►

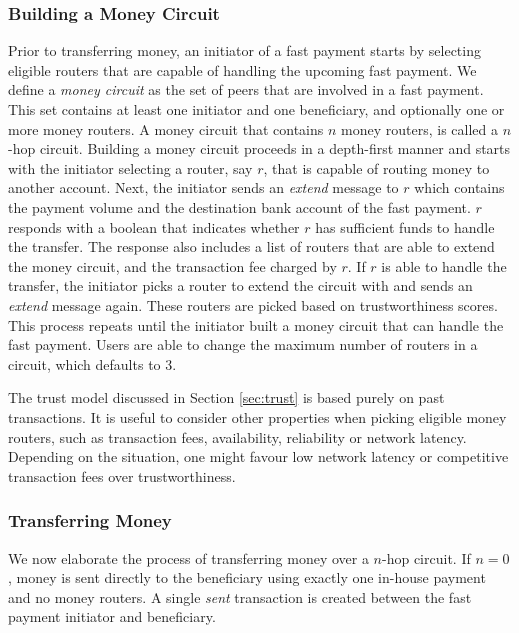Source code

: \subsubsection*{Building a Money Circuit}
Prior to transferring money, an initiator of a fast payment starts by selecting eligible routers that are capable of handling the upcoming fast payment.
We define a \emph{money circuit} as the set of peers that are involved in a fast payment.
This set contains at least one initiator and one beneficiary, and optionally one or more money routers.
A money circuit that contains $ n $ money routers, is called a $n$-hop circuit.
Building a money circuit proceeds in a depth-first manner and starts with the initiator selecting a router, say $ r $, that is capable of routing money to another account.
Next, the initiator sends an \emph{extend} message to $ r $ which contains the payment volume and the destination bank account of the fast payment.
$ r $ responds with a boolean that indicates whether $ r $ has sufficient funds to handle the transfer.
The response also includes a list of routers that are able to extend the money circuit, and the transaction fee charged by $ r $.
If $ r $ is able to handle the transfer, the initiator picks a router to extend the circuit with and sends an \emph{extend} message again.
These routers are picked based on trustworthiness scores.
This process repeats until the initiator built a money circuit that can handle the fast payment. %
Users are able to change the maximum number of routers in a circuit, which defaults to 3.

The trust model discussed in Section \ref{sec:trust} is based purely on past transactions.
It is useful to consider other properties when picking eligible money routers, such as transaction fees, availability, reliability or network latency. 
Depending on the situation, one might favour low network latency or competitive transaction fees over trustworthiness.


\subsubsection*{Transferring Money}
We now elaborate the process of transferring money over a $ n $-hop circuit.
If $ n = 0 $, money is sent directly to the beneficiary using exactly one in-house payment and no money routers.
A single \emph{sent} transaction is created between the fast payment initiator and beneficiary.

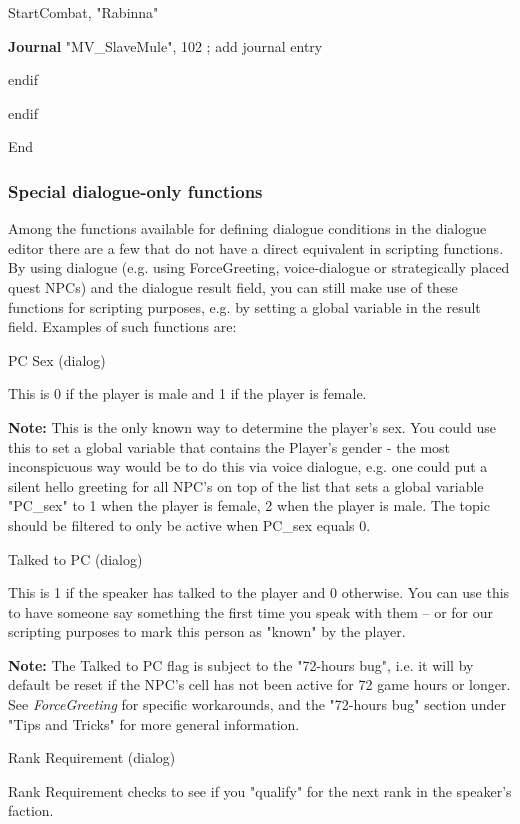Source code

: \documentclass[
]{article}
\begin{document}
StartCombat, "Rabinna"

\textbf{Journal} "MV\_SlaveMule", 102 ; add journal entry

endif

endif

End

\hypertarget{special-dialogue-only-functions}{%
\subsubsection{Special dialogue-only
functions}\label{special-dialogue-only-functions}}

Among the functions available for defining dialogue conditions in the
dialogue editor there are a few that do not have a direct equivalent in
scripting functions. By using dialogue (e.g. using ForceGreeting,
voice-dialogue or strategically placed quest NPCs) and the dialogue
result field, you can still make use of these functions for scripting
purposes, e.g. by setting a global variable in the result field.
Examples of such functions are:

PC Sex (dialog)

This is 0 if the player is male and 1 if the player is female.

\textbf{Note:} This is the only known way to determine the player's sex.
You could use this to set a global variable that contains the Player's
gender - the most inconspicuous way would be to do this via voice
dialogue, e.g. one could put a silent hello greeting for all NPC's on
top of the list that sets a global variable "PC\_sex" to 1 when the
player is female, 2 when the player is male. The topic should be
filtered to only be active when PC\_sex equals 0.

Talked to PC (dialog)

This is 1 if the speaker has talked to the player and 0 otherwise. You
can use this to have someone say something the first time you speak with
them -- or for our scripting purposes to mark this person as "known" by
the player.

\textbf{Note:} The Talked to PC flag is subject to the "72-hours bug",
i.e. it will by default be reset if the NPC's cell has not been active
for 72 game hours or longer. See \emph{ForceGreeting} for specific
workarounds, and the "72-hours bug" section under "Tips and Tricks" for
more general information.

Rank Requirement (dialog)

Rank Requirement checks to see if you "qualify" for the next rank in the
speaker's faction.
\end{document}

◄

- What is required: Copy the records shown above in their entirety and exactly; images are to be left out.

- Written response:
Source code

: \subsubsection*{Building a Money Circuit}
Prior to transferring money, an initiator of a fast payment starts by selecting eligible routers that are capable of handling the upcoming fast payment.
We define a \emph{money circuit} as the set of peers that are involved in a fast payment.
This set contains at least one initiator and one beneficiary, and optionally one or more money routers.
A money circuit that contains $ n $ money routers, is called a $n$-hop circuit.
Building a money circuit proceeds in a depth-first manner and starts with the initiator selecting a router, say $ r $, that is capable of routing money to another account.
Next, the initiator sends an \emph{extend} message to $ r $ which contains the payment volume and the destination bank account of the fast payment.
$ r $ responds with a boolean that indicates whether $ r $ has sufficient funds to handle the transfer.
The response also includes a list of routers that are able to extend the money circuit, and the transaction fee charged by $ r $.
If $ r $ is able to handle the transfer, the initiator picks a router to extend the circuit with and sends an \emph{extend} message again.
These routers are picked based on trustworthiness scores.
This process repeats until the initiator built a money circuit that can handle the fast payment. %
Users are able to change the maximum number of routers in a circuit, which defaults to 3.

The trust model discussed in Section \ref{sec:trust} is based purely on past transactions.
It is useful to consider other properties when picking eligible money routers, such as transaction fees, availability, reliability or network latency. 
Depending on the situation, one might favour low network latency or competitive transaction fees over trustworthiness.


\subsubsection*{Transferring Money}
We now elaborate the process of transferring money over a $ n $-hop circuit.
If $ n = 0 $, money is sent directly to the beneficiary using exactly one in-house payment and no money routers.
A single \emph{sent} transaction is created between the fast payment initiator and beneficiary.

Source code

: \documentclass[
]{article}
\begin{document}
StartCombat, "Rabinna"

\textbf{Journal} "MV\_SlaveMule", 102 ; add journal entry

endif

endif

End

\hypertarget{special-dialogue-only-functions}{%
\subsubsection{Special dialogue-only
functions}\label{special-dialogue-only-functions}}

Among the functions available for defining dialogue conditions in the
dialogue editor there are a few that do not have a direct equivalent in
scripting functions. By using dialogue (e.g. using ForceGreeting,
voice-dialogue or strategically placed quest NPCs) and the dialogue
result field, you can still make use of these functions for scripting
purposes, e.g. by setting a global variable in the result field.
Examples of such functions are:

PC Sex (dialog)

This is 0 if the player is male and 1 if the player is female.

\textbf{Note:} This is the only known way to determine the player's sex.
You could use this to set a global variable that contains the Player's
gender - the most inconspicuous way would be to do this via voice
dialogue, e.g. one could put a silent hello greeting for all NPC's on
top of the list that sets a global variable "PC\_sex" to 1 when the
player is female, 2 when the player is male. The topic should be
filtered to only be active when PC\_sex equals 0.

Talked to PC (dialog)

This is 1 if the speaker has talked to the player and 0 otherwise. You
can use this to have someone say something the first time you speak with
them -- or for our scripting purposes to mark this person as "known" by
the player.

\textbf{Note:} The Talked to PC flag is subject to the "72-hours bug",
i.e. it will by default be reset if the NPC's cell has not been active
for 72 game hours or longer. See \emph{ForceGreeting} for specific
workarounds, and the "72-hours bug" section under "Tips and Tricks" for
more general information.

Rank Requirement (dialog)

Rank Requirement checks to see if you "qualify" for the next rank in the
speaker's faction.
\end{document}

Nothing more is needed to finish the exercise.